Your task - Find every line in the records below that holds the word "better", and copy it out.

◆ ◆ ◆ ◆ ◆

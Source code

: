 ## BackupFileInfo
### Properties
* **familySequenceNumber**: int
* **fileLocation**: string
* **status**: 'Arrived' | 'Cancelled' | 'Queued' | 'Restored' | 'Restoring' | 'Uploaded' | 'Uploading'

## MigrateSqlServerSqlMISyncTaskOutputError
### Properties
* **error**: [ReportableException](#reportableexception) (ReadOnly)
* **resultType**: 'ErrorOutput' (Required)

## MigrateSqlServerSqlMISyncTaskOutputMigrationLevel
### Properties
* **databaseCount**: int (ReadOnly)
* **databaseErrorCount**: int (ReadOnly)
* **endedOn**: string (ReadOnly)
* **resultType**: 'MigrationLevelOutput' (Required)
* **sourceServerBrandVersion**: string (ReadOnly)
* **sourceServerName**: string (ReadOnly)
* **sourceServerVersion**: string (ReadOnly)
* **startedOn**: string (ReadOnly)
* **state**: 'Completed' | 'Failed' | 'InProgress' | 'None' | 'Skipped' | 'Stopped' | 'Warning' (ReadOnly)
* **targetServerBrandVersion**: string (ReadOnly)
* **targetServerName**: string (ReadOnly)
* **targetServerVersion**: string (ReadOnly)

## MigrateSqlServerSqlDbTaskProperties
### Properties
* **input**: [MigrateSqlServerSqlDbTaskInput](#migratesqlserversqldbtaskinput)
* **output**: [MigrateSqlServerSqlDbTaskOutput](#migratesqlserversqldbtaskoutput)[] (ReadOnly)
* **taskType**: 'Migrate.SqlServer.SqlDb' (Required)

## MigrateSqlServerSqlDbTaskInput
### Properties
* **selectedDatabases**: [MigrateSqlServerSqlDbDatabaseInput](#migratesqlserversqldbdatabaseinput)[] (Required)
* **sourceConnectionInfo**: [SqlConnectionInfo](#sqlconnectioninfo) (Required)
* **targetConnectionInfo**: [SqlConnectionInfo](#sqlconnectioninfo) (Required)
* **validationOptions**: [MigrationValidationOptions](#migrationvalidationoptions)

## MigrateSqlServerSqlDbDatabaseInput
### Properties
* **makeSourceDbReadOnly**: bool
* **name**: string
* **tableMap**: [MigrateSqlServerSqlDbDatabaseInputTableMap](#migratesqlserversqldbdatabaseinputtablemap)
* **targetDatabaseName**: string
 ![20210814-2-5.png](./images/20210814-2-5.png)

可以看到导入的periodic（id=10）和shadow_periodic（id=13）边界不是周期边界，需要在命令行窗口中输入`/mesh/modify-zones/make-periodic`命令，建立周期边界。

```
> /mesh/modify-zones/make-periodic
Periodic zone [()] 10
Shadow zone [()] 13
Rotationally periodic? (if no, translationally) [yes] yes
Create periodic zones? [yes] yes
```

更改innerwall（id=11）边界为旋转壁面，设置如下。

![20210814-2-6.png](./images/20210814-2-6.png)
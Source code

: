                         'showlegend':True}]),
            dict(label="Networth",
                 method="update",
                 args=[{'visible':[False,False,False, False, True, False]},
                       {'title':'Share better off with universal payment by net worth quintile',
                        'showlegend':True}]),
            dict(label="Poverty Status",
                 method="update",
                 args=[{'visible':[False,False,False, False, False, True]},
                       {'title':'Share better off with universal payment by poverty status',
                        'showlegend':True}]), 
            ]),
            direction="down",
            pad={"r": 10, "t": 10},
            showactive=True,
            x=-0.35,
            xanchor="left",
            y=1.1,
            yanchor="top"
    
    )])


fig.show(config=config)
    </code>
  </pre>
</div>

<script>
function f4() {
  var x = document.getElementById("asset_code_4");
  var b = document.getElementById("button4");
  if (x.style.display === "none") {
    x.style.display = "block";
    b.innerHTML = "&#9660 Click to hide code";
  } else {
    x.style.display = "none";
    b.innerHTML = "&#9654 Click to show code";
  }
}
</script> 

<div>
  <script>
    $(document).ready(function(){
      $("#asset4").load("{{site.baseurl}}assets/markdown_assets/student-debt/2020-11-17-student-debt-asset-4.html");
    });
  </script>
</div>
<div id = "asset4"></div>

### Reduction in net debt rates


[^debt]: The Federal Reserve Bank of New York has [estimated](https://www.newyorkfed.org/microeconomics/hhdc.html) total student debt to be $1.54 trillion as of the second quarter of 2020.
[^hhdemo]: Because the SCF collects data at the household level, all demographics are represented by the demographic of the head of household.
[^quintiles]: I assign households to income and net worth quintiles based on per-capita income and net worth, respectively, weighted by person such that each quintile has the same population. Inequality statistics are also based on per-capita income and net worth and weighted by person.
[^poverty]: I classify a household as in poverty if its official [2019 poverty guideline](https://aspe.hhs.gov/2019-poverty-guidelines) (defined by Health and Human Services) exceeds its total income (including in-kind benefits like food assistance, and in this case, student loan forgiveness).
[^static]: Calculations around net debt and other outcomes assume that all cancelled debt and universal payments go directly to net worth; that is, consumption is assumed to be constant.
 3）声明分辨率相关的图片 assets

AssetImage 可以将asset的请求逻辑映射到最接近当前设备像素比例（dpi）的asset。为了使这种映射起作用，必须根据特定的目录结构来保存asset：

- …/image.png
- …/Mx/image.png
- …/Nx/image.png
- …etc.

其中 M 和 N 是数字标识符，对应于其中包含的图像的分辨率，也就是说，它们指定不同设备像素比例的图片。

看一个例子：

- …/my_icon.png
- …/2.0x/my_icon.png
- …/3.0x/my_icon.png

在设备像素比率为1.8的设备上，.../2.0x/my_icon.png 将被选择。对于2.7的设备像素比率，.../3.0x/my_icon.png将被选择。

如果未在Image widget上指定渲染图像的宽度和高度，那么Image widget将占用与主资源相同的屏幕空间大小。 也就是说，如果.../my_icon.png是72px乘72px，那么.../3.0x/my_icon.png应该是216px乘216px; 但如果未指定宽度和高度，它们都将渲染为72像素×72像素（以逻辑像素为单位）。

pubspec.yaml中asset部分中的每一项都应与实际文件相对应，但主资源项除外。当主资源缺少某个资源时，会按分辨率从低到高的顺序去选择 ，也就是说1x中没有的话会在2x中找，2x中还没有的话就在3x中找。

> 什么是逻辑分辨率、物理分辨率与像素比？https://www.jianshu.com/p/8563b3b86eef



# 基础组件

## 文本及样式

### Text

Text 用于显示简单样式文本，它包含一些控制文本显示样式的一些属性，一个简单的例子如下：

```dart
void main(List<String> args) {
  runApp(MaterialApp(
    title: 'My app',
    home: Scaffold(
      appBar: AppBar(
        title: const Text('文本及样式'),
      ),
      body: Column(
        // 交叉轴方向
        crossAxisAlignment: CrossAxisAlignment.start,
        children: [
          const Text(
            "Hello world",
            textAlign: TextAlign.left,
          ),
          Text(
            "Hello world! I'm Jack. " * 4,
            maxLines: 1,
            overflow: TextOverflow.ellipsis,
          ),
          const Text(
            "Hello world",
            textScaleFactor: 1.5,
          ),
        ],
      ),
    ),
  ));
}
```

◆ ◆ ◆ ◆ ◆

Solution below -
                       {'title':'Share better off with universal payment by net worth quintile',
                       {'title':'Share better off with universal payment by poverty status',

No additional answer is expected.